Until recently, the Dow-S&P fight was strictly inside baseball, to mix sports metaphors. The public used the 30-stock Dow as a shorthand for the stock market; money managers used the more broadly based 500-stock S&P as a benchmark to measure investment performance. When it came to investing, there was no competition: S&P has been licensing its indexes for mutual funds and other investment products for about 20 years, while Dow Jones, owner of The Wall Street Journal, wouldn’t license its Dow averages, lest it sully its image.

But two things happened. First, index investing–mimicking an index rather than trying to outperform it–became a mania a few years ago, dramatically raising the stakes. And in late 1997, a suddenly hungry Dow Jones decided to boost profits by licensing its averages, giving the S&P 500 its first serious licensing competitor. So lots of people pay attention to the fact that in 1998, the S&P 500 outperformed the 30-stock Dow by a stunning 10.6 percentage points, 26.7 to 16.1, the second biggest gap since head-to-head competition started 76 years ago.
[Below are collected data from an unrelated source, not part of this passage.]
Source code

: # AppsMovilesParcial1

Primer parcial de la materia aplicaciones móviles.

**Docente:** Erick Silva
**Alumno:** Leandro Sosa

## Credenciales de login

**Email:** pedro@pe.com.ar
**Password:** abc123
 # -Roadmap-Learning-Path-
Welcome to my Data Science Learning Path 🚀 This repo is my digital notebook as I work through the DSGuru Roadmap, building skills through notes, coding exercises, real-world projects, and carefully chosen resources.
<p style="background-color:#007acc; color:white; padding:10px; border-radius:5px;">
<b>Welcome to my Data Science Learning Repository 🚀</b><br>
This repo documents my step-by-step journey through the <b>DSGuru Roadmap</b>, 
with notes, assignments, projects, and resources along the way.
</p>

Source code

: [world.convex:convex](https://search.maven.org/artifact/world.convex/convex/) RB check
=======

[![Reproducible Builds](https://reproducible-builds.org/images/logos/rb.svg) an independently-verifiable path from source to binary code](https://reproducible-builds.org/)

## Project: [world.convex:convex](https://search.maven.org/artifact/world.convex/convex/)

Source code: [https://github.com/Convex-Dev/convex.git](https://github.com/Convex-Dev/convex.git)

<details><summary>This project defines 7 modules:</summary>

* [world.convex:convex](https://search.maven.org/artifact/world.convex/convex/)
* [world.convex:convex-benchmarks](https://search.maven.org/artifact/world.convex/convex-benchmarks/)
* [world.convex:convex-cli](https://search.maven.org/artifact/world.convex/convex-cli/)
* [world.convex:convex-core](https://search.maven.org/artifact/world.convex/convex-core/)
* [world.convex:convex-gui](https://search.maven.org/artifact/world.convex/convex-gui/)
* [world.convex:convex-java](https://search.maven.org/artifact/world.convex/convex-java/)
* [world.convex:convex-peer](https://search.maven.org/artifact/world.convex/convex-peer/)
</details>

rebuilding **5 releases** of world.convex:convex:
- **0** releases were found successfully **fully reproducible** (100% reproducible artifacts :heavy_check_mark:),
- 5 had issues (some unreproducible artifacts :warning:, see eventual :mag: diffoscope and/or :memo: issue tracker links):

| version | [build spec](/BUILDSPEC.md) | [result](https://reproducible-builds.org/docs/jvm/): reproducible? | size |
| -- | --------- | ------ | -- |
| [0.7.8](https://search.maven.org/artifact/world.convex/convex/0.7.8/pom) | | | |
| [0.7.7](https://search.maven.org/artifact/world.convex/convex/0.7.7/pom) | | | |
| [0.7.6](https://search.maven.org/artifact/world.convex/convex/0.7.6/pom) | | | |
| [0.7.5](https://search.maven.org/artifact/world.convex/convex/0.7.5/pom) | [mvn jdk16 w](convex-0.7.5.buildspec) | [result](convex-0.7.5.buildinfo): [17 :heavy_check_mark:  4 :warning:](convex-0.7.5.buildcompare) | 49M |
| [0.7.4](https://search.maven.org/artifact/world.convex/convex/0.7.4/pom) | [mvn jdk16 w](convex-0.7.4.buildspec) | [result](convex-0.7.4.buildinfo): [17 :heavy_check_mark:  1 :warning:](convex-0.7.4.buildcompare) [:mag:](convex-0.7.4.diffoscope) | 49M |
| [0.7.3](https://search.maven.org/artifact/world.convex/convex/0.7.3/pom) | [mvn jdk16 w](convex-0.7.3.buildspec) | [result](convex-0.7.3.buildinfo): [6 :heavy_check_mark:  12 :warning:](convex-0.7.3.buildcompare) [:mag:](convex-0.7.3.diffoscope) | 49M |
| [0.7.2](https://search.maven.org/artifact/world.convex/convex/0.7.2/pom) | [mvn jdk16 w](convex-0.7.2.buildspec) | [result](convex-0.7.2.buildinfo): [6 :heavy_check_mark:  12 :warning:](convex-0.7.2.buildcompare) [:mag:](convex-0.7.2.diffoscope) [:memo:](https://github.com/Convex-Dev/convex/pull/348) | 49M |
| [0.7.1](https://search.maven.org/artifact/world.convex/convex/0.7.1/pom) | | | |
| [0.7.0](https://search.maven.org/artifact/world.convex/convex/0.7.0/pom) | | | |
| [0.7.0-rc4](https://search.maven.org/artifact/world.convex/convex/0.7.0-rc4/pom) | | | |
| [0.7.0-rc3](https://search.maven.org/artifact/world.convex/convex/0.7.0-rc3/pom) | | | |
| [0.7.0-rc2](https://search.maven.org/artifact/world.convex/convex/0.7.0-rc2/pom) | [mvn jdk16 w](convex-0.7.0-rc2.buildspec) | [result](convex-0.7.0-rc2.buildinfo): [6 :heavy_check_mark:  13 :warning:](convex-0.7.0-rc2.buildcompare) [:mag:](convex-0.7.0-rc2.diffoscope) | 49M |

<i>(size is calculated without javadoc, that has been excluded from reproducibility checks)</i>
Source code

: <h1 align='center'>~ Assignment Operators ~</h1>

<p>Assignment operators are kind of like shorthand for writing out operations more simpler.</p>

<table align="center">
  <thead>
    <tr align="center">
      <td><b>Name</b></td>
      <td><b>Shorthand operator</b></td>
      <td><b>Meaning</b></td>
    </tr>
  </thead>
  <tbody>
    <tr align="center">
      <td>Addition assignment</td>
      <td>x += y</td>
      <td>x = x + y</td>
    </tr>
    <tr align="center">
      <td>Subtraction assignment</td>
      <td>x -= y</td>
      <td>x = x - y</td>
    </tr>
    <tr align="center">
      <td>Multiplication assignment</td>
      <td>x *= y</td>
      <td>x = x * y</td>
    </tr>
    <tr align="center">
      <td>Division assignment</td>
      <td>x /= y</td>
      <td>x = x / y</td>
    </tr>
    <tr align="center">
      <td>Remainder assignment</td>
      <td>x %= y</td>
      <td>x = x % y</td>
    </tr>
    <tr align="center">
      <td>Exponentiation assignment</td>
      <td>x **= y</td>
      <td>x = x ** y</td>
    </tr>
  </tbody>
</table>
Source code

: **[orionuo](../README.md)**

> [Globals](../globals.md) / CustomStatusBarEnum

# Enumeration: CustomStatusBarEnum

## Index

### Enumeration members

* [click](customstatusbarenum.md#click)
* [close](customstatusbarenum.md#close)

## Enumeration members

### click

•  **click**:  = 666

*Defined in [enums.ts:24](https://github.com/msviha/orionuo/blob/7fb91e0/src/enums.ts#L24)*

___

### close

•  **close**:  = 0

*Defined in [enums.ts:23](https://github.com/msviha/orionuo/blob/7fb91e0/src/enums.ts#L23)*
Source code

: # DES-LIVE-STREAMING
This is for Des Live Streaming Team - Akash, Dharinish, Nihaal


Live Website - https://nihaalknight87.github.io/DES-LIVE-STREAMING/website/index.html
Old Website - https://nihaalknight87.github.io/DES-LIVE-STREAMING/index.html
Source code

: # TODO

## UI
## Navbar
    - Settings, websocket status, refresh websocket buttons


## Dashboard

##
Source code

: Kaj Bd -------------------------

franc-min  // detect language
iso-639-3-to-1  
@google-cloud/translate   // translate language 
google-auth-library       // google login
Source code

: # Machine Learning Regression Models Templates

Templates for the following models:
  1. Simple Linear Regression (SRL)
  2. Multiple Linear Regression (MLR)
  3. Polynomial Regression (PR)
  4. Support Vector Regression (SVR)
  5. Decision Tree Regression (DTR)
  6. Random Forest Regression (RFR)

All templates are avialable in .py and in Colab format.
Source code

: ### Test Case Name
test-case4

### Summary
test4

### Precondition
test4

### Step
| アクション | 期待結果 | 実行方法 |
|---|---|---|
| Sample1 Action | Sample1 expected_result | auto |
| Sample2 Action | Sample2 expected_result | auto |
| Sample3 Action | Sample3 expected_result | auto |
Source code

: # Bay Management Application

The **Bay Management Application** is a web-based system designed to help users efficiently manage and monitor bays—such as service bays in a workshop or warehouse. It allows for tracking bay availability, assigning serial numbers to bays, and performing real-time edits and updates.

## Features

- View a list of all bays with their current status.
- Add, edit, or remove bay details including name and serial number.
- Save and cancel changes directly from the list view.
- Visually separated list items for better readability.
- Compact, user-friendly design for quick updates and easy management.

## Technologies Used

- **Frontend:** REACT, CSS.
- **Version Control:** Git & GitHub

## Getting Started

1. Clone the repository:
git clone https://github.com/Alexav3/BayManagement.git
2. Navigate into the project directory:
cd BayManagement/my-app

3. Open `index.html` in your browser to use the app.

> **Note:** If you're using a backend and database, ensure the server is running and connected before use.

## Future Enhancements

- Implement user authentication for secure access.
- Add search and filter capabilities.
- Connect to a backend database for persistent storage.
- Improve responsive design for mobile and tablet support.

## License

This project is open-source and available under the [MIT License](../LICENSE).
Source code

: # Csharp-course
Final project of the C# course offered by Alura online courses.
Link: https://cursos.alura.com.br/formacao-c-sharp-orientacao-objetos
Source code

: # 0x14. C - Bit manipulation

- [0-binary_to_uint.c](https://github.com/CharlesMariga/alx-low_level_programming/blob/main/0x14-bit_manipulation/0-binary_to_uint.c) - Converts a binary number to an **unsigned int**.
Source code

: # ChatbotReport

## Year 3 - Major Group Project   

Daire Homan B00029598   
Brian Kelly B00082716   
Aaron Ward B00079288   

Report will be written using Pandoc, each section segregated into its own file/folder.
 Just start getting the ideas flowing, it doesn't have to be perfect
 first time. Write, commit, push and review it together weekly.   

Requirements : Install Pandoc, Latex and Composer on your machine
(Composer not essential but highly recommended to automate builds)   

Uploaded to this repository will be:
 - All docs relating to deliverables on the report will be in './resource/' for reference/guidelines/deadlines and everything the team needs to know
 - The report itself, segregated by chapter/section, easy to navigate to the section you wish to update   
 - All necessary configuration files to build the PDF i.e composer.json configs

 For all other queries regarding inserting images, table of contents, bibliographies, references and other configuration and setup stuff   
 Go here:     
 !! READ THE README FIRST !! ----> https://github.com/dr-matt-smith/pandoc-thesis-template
For the past two years the S&P rose a total of 57.7 percent, 19 more than the Dow, matching the biggest two-year gap in history, according to data from Birinyi Associates.

The more your indicator rises compared with its rival, the hotter an investment product it becomes. Or so the thinking goes. Which explains why S&P is trash-talking and taking victory laps about how its index has outperformed the Dow for the past two years. ““The Dow owns a substantial short position in the growth segment of the American economy’’ because it’s underweighted in technology stocks, says Jim Branscome, the senior vice president in charge of the committee that picks stocks for the S&P 500. Responds John Prestbo, who supervises the Dow average: ““Over history, some years the S&P beats the Dow, sometimes the Dow beats the S&P. I don’t think it makes much difference.''

I could explain to you in detail why the Dow and the S&P, which normally turn in similar performances, have diverged so much recently. But I don’t want to burden you with a math lesson. Suffice it to say that the S&P gives much more weight to big tech stocks than the Dow does. And those stocks drove the market last year.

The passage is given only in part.